_WHAT YOU ARE ASKED TO DO_:
Filter the lines below, copying only those with the string "assigned".

_RECORDS FOR THE TASK_:
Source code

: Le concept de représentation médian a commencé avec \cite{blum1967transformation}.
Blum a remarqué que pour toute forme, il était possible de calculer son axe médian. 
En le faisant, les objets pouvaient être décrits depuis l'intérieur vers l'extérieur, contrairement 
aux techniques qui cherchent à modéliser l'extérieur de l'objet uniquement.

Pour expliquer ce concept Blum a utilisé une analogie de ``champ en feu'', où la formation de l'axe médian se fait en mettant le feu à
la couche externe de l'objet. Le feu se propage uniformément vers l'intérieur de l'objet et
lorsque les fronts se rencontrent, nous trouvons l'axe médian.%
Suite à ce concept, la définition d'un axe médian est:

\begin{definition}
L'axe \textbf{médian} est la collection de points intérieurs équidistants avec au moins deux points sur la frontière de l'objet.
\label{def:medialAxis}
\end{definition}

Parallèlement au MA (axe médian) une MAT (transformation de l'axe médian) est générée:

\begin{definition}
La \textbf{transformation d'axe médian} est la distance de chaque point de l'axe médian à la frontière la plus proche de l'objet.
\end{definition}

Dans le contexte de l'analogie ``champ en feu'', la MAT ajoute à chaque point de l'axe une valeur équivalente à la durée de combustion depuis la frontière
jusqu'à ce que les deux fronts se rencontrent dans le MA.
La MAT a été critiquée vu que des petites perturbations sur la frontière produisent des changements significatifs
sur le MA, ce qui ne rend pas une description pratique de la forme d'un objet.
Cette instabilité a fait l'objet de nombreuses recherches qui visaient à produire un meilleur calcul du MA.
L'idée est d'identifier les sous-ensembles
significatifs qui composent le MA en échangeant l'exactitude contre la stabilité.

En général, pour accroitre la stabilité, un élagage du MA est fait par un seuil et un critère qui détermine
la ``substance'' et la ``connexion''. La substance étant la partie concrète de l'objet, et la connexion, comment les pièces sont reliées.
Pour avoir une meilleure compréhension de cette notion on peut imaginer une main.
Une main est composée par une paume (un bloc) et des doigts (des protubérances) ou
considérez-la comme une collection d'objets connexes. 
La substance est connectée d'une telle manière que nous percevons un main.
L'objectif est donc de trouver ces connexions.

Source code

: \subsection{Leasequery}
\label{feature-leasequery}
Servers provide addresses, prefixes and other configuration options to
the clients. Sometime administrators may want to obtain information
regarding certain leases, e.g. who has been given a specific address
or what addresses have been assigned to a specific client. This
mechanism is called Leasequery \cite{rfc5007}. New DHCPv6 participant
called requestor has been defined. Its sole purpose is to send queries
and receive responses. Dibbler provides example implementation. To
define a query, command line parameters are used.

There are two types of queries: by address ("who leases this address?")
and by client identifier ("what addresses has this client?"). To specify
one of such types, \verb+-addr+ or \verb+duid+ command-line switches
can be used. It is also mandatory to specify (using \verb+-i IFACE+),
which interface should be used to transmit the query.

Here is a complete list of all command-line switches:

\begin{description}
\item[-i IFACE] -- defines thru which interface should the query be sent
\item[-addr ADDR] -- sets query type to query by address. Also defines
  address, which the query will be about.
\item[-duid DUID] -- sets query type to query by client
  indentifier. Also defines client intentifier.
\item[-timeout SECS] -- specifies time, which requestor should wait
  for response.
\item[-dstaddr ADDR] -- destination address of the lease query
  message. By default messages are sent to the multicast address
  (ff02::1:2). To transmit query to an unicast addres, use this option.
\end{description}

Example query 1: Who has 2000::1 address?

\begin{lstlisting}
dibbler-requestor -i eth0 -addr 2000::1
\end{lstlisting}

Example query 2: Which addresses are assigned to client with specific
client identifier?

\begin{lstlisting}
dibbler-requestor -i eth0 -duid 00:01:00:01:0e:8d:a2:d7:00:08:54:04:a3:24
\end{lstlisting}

_ANSWER SPACE_:
or what addresses have been assigned to a specific client. This
Example query 2: Which addresses are assigned to client with specific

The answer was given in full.